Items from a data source
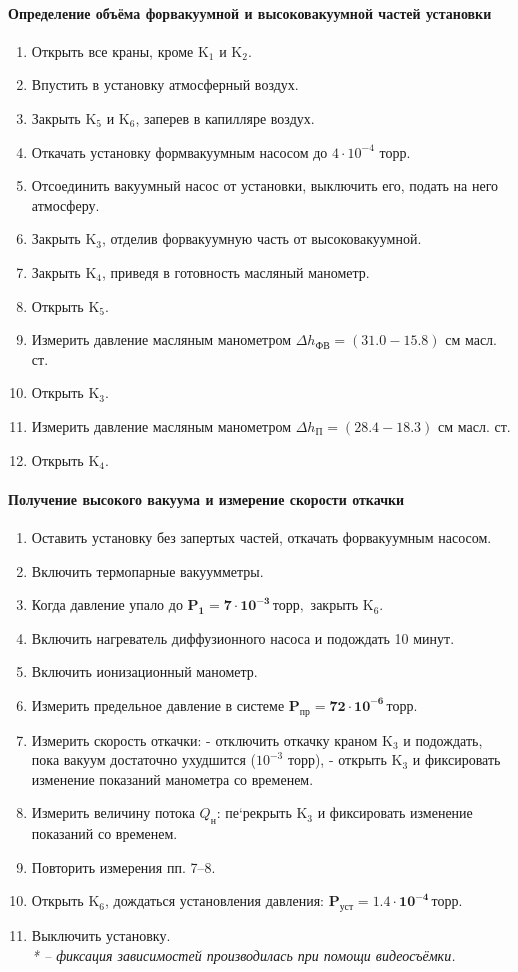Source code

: \documentclass{letnab}
\begin{document}
\paragraph{Определение объёма форвакуумной и высоковакуумной частей установки}
\begin{enumerate}
	\item Открыть все краны, кроме K$_1$ и K$_2$.
\item Впустить в установку атмосферный воздух.
\item Закрыть K$_5$ и K$_6$, заперев в капилляре воздух.
\item Откачать установку формвакуумным насосом до $4 \cdot 10^{-4}$ торр.
\item Отсоединить вакуумный насос от установки, выключить его, подать на него атмосферу.
\item Закрыть K$_3$, отделив форвакуумную часть от высоковакуумной.
\item Закрыть K$_4$, приведя в готовность масляный манометр.
\item Открыть K$_5$.
\item Измерить давление масляным манометром $\Delta h_\text{ФВ} = (31.0 - 15.8)$ см масл. ст.  
\item Открыть K$_3$.
\item Измерить давление масляным манометром $\Delta h_\text{П} = (28.4 - 18.3)$ см масл. ст.
\item Открыть K$_4$.
\end{enumerate}
\paragraph{Получение высокого вакуума и измерение скорости откачки}
\begin{enumerate}
	\item Оставить установку без запертых частей, откачать форвакуумным насосом.
	\item Включить термопарные вакуумметры.
	\item Когда давление упало до $\mathbf{P_1 = 7 \cdot 10^{-3}\,\text{торр},}$ закрыть K$_6$.
	\item Включить нагреватель диффузионного насоса и подождать 10 минут.
	\item Включить ионизационный манометр.
	\item Измерить предельное давление в системе $\mathbf{P_\text{пр} = 72 \cdot 10^{-6}\,\text{торр}.}$
	\item Измерить скорость откачки:
	- отключить откачку краном K$_3$ и подождать, пока вакуум достаточно ухудшится ($10^{-3}$ торр),
	- открыть K$_3$ и фиксировать изменение показаний манометра со временем\*.
	\item Измерить величину потока $Q_\text{н}$: пе`рекрыть K$_3$ и фиксировать изменение показаний со временем.
	\item Повторить измерения пп. 7–8.
	\item Открыть K$_6$, дождаться установления давления: $\mathbf{P_\text{уст} = 1.4 \cdot 10^{-4}\,\text{торр}.}$
	\item Выключить установку.	\\
\textit{	* – фиксация зависимостей производилась при помощи видеосъёмки.}
\end{enumerate}
\end{document}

- [Required action]:
Select and copy every line from the records that includes the word "подождать".

- [Expected output]:
	\item Включить нагреватель диффузионного насоса и подождать 10 минут.
	- отключить откачку краном K$_3$ и подождать, пока вакуум достаточно ухудшится ($10^{-3}$ торр),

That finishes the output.